Alberta Securities Commission report highlights 'deficiencies' at IDA office

Aug 1, 2007 18:18

By Laura Bobak

TORONTO (CP) _ The Alberta Securities Commission has issued a scathing report detailing "significant deficiencies'' at the prairie regional office of the Investment Dealers Associations of Canada.

The commission's oversight review, issued this week, details a range of issues including; staffing levels, supervision, lack of training, high turnover, a lack of internal communication, a lack of available hearing panels, and a lack of consistency between investigations.

Of particular concern to the commission is a lack of stringency in the review process for considering new members - prospective investment advisers dealing with the public - so that unqualified people may be permitted to become advisers.

"The IDA seems to view registration as an administrative exercise, not as a critical component of regulation that helps to ensure the protection of investors,'' the ASC stated in its report, calling the review of applicants "perfunctory.''

"In some cases the IDA may not be appropriately considering the integrity of all individuals who apply for registration,'' the report states.

"One instance was noted where an individual, who was sanctioned by the IDA for 'conduct unbecoming a registered representative by engaging in personal financial dealings with his clients,' was allowed to open a sub-branch out of his home supervised by a branch manager located two hours away,'' the report stated, adding the person was fined $100,000 for his infraction and placed under supervision for one year.

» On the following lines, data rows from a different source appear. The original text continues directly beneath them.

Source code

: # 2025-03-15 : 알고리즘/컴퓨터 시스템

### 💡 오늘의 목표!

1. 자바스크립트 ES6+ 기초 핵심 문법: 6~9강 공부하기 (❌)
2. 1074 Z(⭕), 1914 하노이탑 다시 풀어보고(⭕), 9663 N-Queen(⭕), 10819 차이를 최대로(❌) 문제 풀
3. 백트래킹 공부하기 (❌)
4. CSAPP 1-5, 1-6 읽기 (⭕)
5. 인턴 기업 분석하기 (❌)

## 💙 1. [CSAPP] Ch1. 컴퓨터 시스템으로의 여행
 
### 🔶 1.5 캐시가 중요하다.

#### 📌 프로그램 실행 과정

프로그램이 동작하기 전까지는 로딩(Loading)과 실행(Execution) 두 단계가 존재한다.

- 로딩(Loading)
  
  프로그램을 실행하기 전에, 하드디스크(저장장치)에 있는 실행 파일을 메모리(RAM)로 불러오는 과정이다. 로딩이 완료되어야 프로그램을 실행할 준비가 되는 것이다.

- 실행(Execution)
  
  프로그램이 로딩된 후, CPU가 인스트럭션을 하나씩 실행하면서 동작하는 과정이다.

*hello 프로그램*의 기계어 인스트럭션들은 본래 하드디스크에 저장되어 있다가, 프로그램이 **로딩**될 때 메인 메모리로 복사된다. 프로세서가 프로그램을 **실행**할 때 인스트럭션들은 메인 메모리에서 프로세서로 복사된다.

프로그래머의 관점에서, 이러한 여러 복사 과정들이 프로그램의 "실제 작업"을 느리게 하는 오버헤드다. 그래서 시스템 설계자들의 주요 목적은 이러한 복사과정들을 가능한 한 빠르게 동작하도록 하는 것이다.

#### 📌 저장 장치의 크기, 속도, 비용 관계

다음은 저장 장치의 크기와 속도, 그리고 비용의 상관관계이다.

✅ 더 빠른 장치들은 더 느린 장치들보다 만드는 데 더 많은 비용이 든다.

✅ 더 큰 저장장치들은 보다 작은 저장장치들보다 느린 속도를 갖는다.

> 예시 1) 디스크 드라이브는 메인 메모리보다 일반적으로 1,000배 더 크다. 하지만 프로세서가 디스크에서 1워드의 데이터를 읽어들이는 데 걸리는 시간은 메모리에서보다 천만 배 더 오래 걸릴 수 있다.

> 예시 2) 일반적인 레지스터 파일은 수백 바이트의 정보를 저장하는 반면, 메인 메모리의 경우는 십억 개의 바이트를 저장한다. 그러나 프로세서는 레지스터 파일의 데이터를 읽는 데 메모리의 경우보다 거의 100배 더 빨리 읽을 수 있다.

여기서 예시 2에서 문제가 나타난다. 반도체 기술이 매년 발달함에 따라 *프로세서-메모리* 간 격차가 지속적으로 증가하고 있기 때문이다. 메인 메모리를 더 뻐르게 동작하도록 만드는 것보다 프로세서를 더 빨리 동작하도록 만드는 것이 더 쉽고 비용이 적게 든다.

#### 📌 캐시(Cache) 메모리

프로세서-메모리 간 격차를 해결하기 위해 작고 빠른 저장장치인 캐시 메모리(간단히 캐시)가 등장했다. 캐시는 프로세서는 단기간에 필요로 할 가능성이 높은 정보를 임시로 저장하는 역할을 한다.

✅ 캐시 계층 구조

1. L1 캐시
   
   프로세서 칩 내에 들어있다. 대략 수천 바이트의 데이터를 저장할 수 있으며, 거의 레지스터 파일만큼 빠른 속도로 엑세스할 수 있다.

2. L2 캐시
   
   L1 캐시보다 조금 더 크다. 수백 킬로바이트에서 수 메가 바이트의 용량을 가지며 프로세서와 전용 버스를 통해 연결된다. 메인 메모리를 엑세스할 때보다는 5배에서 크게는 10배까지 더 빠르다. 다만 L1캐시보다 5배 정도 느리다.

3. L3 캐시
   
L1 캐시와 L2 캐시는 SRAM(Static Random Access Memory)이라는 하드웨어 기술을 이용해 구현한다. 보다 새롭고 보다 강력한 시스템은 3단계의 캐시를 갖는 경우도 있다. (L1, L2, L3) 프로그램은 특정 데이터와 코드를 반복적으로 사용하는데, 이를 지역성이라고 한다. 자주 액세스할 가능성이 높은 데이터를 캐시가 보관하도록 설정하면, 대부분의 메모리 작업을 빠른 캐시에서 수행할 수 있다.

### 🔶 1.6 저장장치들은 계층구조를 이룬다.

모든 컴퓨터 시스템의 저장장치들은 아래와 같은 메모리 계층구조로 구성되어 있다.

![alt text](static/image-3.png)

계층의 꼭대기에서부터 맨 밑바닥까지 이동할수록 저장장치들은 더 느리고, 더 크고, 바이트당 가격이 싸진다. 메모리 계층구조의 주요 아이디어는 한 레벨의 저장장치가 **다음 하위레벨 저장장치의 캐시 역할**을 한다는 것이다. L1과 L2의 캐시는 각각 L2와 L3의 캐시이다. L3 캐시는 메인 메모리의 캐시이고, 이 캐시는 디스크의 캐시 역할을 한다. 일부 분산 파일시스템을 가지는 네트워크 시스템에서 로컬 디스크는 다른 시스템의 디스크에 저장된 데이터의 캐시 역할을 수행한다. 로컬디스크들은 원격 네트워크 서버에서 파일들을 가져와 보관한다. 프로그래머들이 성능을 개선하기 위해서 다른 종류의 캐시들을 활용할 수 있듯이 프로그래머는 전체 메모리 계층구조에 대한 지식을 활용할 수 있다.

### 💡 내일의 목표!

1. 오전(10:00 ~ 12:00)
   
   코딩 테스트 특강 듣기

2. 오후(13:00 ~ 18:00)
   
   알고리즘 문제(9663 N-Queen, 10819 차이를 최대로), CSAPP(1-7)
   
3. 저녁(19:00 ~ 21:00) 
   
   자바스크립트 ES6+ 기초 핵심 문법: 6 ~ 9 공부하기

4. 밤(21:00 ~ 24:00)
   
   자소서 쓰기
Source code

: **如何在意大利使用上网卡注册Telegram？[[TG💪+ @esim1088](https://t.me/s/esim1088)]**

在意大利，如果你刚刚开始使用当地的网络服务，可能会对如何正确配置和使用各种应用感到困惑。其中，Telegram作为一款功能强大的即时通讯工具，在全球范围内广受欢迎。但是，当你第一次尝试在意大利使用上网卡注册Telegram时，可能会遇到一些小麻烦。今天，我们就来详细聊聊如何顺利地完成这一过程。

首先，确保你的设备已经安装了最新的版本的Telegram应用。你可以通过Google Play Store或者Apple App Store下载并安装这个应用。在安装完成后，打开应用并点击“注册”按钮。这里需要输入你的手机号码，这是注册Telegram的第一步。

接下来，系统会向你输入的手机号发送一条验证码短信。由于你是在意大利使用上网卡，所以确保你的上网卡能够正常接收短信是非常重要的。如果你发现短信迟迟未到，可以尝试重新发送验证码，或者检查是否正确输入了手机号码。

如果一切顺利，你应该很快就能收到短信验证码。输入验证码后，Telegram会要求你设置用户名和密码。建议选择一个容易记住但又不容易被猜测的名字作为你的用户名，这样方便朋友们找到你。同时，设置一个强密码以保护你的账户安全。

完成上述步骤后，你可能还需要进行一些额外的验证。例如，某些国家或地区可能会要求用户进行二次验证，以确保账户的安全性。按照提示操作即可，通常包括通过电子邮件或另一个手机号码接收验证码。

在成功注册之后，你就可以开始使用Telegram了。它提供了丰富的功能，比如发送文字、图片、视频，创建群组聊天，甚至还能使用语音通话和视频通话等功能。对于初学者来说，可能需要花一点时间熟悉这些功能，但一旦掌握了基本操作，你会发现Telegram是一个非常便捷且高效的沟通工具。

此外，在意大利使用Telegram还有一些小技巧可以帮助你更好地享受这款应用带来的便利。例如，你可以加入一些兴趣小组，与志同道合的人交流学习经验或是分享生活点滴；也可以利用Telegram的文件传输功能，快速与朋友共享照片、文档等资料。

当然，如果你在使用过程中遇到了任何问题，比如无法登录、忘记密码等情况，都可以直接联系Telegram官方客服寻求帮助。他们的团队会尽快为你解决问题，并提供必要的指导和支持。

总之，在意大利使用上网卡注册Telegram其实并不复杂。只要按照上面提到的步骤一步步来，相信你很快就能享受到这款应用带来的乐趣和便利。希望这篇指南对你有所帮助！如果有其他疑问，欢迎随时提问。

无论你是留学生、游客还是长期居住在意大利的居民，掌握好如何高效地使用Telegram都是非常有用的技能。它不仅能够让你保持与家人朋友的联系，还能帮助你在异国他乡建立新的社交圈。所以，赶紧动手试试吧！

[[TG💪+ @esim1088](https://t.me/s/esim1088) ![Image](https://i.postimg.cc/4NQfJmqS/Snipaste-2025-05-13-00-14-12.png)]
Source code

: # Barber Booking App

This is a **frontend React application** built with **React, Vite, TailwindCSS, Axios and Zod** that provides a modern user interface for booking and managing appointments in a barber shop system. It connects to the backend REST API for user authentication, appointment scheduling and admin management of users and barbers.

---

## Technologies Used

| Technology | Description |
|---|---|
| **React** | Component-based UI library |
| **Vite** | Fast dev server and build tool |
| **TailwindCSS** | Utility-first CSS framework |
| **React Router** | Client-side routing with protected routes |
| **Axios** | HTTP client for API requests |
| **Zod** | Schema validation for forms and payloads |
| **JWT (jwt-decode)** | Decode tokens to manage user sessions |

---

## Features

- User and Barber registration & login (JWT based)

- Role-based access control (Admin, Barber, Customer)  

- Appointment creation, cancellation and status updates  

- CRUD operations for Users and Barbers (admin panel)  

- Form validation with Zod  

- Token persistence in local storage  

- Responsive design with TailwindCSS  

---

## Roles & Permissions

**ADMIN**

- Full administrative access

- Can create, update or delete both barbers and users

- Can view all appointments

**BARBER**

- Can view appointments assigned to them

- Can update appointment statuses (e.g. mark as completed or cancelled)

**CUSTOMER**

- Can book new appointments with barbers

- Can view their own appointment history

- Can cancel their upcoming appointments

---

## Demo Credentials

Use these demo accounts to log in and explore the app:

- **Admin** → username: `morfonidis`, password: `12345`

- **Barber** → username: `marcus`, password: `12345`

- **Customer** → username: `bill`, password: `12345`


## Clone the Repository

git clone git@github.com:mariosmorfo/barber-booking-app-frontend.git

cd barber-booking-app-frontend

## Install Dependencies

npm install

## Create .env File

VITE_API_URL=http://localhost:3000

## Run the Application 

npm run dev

"The individual continued to conduct illicit activity out of the sub-branch resulting in additional losses to clients,'' stated the report, noting the person was later expelled from the IDA.

A consolidated report by other provincial regulators which have undertaken a review of the IDA is expected soon, as part of a regular review process that takes place every three years, but Alberta has issued its report separately.

The ASC's report also highlighted two forgery cases in which one originally resulted in a reprimand, while another, which involved a designated person forging a signature and misleading the IDA, ended with a warning letter.

"These two cases had similar fact patterns and yet the action take by the IDA was inconsistent from one case to the next. Only one of these cases was brought before a hearing panel and the settlement reached in this case did not fall with the IDA's prescribed guidelines for forgery,'' the ASC stated.

But the IDA said that there are two types of forgery - one that involves fraud and another that is simply a case of a dealer filling in a missed signature for his or her client, with the client's consent - and that the two are dealt with differently.

In the case of the fakes signature, the IDA deems that to be a much less serious infraction.

The report also said the lack of supervision has contributed to some of the problems. The office is supervised by the IDA's vice-president in British Columbia, but the ASC said it has not received enough attention.

Warren Funt, vice-president, western Canada of the IDA, said the association takes the ASC's concerns very seriously.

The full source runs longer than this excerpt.